Such apparatus is known from GB 2 087 538 and comprises a lock system in the external downcomer forfeeding particles batchwise from the top box back to the bottom box.
EP 0 065 332 and EP 0 451 518 disclose a fluidized bed type heat exchanger in which the fluidized bed is maintained in quasi-stationary, fluidized condition by recirculation of both granular material and medium through an internal downcomer from the top box back to the bottom box.
A further apparatus is known from the international patent application PCT/NL94/00081. In this apparatus, the external downcomer placed outside the reservoir is connected at a top end with the top box via a separator, designed as a cyclone, for separating granular material from the medium. At a bottom end, the downcomer is communicable, through switching on and off, with the bottom box of the reservoir.
A variant of the above apparatus, which is particularly suitable for processing a medium of high viscosity and/or a large volume flow of medium, is described in PCT/NL94/00082. In this apparatus, the bottom box is provided with a divided feed of medium, so that a part of the medium is fed above the fluidized bed, as a result of which the fluidized bed can be stable and sufficiently dense. In this variant, the tubes are provided with run-in pieces, extending into the bottom box, with inflow openings arranged in the tube walls for increasing the inflow of medium.
In the apparatuses known from PCT/NL94/00081 and PCT/NL94/00082, the total amount of flowing medium with fluidized bed particles included therein therefore flows from the vertical tubes of the reservoir via the top box to the separator designed as a cyclone, in which the granular material, hereinafter also called fluidized bed particles, is separated from the medium.
A drawback of this arrangement is that the cyclone, in particular with large throughputs of flowing medium, can assume a considerable dimension and that the walls of the separator and the communication line between the separator and the top box must be protected against wear through the fluidized bed particles present in the flowing medium. The making of arrangements against wear for such a relatively large cyclone separator can be very expensive, in particular when the flowing medium is also corrosive.
Furthermore, since the separator must be located at about the same height as the top box, the large cyclone separator must be supported separately. Since the reservoir with the top box often reaches a considerable height, the support is often relatively complicated and expensive.
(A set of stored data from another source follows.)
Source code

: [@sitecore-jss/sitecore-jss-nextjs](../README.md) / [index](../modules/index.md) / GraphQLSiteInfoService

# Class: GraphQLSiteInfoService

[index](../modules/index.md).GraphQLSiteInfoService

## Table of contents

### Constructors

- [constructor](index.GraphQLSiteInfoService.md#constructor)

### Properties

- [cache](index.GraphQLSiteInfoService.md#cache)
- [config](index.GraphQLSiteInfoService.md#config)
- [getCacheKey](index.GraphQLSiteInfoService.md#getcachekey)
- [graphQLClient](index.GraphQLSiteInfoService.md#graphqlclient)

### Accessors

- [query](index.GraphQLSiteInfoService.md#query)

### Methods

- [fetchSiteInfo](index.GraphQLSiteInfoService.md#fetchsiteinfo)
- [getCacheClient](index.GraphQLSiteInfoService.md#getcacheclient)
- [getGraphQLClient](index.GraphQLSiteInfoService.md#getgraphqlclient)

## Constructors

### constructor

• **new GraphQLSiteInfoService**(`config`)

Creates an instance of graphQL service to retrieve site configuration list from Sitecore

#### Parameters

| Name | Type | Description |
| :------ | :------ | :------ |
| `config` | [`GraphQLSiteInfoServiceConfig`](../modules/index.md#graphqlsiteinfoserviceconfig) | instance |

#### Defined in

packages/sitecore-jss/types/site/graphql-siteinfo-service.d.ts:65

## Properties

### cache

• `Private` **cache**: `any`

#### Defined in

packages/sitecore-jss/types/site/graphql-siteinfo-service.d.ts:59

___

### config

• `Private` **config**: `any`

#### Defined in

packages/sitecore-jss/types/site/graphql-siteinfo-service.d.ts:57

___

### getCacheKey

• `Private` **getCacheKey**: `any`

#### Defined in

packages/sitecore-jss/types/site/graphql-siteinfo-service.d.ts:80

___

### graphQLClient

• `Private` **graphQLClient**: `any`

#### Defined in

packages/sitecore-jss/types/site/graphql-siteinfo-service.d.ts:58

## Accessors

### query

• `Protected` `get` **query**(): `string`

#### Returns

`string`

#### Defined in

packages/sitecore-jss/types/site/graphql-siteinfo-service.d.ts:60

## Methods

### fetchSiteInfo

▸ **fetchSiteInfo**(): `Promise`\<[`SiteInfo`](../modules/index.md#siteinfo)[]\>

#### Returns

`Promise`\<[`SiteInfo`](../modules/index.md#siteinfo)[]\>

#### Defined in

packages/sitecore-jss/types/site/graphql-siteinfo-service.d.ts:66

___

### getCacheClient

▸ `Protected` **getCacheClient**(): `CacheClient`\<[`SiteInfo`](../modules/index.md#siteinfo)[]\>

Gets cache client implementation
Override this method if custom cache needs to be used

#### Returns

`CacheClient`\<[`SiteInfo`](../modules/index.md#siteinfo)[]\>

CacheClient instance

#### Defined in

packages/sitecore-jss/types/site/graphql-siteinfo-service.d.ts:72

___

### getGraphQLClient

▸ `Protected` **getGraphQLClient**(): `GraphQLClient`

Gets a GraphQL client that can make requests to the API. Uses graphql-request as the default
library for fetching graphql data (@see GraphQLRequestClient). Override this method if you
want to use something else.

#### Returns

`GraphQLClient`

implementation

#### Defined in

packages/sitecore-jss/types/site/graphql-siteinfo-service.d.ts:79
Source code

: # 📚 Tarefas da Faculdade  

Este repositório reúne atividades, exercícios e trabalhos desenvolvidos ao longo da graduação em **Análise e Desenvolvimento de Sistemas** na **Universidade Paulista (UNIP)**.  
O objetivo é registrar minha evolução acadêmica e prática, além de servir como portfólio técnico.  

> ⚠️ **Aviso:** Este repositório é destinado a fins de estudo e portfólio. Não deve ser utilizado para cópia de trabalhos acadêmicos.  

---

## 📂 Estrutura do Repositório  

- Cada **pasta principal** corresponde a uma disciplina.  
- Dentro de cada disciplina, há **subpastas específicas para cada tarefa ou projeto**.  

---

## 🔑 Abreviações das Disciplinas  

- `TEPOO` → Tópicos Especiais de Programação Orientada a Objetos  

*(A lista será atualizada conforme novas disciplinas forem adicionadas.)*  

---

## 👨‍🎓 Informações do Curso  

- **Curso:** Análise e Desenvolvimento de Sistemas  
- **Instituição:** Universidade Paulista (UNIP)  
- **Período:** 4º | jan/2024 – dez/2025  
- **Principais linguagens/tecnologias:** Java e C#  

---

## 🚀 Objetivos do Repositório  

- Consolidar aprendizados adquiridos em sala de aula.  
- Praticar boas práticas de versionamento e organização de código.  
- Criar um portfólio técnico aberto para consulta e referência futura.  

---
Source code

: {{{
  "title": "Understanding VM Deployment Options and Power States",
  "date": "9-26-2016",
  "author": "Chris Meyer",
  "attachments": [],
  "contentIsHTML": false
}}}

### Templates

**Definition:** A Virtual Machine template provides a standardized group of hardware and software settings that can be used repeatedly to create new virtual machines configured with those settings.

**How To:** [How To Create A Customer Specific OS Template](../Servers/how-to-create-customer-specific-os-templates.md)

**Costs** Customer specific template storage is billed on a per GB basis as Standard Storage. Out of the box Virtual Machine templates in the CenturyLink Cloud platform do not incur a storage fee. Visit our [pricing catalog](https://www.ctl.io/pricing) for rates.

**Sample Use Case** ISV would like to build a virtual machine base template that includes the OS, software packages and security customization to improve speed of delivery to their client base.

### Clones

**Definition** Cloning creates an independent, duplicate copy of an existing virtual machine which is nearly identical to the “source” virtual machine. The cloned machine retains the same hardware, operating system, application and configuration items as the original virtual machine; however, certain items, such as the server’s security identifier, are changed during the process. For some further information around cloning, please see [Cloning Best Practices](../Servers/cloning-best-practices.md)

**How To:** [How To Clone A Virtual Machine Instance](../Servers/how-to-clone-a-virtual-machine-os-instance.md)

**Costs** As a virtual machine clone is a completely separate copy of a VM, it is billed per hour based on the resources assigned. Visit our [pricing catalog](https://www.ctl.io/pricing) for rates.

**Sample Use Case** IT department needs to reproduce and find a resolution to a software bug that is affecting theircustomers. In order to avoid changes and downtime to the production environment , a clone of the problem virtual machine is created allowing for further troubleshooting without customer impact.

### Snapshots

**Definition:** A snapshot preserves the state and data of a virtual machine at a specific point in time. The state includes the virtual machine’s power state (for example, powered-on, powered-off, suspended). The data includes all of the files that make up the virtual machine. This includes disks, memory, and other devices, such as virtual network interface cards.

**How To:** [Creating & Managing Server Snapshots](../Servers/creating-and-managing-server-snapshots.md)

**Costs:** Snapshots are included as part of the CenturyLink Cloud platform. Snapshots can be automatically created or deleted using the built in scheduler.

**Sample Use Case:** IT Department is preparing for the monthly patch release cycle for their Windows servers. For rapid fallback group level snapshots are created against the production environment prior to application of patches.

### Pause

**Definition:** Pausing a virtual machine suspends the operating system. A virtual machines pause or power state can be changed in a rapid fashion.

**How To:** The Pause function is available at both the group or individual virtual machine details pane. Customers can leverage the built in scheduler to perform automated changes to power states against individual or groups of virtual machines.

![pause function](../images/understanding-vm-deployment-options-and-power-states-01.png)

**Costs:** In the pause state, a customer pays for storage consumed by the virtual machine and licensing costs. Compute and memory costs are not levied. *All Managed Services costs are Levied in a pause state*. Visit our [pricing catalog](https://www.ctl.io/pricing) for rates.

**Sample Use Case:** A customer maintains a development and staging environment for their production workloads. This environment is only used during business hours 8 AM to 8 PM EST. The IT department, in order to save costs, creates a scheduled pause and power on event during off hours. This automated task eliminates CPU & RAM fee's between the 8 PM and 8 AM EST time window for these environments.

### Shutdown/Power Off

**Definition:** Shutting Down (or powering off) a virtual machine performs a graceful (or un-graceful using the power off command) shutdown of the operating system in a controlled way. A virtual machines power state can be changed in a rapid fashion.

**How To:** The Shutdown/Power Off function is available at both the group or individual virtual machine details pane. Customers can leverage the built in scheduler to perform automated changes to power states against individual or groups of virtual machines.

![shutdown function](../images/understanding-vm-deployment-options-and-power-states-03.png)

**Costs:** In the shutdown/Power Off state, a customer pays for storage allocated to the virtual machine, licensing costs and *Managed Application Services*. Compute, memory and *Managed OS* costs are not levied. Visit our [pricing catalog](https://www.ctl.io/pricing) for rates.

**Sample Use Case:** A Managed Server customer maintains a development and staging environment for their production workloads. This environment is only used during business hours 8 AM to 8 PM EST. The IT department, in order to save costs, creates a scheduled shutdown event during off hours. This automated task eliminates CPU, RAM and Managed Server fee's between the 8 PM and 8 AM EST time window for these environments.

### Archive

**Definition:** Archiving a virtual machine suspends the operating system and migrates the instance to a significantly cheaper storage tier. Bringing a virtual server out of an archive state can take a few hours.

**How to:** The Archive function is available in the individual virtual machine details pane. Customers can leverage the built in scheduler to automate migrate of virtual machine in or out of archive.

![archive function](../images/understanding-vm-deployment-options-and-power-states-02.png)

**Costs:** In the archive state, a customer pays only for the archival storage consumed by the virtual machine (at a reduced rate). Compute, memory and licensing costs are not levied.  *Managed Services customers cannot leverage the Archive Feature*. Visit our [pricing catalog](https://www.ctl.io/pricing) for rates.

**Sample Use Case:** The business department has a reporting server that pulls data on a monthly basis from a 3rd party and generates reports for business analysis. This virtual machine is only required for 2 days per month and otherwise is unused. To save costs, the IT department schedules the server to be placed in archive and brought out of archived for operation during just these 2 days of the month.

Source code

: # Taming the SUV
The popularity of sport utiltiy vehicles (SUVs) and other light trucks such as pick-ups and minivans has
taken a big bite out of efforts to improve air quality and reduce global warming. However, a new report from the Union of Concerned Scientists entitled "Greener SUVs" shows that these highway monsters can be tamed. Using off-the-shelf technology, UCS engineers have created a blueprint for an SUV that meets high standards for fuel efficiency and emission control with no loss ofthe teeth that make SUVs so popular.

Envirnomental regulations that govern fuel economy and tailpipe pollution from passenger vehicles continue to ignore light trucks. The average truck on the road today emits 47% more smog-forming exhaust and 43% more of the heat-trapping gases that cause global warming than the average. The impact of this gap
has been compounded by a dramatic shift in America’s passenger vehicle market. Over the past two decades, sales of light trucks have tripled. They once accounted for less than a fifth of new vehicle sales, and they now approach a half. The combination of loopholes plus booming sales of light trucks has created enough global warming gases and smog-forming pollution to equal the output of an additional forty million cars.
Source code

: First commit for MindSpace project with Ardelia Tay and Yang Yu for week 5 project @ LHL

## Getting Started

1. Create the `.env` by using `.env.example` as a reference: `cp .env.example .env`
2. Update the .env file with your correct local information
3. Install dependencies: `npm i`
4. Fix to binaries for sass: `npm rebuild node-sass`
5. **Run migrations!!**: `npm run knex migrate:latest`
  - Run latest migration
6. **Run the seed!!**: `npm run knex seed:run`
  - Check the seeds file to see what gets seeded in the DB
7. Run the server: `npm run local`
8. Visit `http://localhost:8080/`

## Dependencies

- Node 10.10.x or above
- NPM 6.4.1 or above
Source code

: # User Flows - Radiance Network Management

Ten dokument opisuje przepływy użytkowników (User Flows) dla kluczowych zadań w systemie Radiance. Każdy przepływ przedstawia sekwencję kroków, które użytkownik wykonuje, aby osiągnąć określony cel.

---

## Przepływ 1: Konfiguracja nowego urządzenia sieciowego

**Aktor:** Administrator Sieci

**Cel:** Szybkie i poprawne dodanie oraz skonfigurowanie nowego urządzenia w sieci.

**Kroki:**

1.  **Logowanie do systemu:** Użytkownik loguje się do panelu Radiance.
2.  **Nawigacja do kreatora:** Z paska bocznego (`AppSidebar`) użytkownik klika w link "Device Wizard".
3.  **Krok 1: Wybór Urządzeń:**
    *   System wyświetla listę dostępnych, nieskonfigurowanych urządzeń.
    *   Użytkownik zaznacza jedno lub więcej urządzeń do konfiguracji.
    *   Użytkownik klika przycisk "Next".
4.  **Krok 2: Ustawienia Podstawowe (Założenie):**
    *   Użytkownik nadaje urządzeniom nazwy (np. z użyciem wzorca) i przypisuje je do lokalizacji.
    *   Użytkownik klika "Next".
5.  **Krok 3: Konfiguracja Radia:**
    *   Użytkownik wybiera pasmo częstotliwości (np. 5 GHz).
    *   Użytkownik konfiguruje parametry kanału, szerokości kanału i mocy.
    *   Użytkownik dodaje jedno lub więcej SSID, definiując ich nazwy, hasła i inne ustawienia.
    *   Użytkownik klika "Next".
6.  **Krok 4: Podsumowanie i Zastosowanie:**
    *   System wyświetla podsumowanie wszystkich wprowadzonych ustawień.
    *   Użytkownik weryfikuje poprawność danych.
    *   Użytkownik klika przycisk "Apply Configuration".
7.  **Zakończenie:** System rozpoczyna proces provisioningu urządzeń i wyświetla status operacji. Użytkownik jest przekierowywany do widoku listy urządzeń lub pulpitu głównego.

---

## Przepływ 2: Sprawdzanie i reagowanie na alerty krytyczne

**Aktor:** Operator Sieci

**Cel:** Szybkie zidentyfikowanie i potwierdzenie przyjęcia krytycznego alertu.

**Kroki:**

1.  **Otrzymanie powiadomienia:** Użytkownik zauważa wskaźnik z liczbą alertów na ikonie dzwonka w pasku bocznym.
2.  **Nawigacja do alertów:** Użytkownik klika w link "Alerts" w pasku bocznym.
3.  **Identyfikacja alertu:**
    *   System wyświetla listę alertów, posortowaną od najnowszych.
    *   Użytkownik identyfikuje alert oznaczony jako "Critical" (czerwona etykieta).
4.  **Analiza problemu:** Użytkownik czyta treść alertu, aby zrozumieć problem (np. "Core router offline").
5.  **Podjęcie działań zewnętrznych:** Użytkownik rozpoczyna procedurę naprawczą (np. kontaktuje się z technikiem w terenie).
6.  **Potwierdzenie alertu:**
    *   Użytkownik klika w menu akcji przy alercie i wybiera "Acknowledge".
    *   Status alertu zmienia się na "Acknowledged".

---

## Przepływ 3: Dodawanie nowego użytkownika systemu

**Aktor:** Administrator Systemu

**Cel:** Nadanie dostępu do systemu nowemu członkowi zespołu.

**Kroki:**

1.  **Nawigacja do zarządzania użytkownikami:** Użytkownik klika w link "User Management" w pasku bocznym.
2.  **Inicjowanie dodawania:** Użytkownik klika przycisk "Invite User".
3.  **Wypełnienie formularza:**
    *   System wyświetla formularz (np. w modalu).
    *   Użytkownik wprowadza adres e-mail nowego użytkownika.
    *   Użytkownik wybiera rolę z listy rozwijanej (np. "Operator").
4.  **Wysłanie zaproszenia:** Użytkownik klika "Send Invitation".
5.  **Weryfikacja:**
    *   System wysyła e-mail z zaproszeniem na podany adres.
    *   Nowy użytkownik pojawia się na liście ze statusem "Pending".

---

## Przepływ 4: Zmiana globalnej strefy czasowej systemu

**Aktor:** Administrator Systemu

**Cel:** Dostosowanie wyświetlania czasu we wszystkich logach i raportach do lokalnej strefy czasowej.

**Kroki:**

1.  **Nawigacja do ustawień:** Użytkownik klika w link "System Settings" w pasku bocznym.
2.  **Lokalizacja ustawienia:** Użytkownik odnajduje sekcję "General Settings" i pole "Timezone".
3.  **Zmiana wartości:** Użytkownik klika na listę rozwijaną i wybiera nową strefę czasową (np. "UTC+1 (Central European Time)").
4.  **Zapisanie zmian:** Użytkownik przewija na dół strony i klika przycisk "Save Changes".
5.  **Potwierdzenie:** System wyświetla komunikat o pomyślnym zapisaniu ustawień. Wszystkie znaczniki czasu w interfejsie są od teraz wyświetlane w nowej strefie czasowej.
Another drawback of a cyclone as separator is the pressure drop required for effecting separation of the fluidized bed particles and flowing medium in the cyclone. When the material of these particles has a low density, e.g. 2400 kg/cm3, and the dimensions of these particles are relatively small, e.g. 1 to 2 mm, this pressure drop can impede the downward transport of the fluidized bed particles in the external downcomer and even cause it to reverse to an undesirable upward transport, as a result of which the fluidized bed particles are no longer fed to the bottom box, but discharged with the flowing medium via the separator.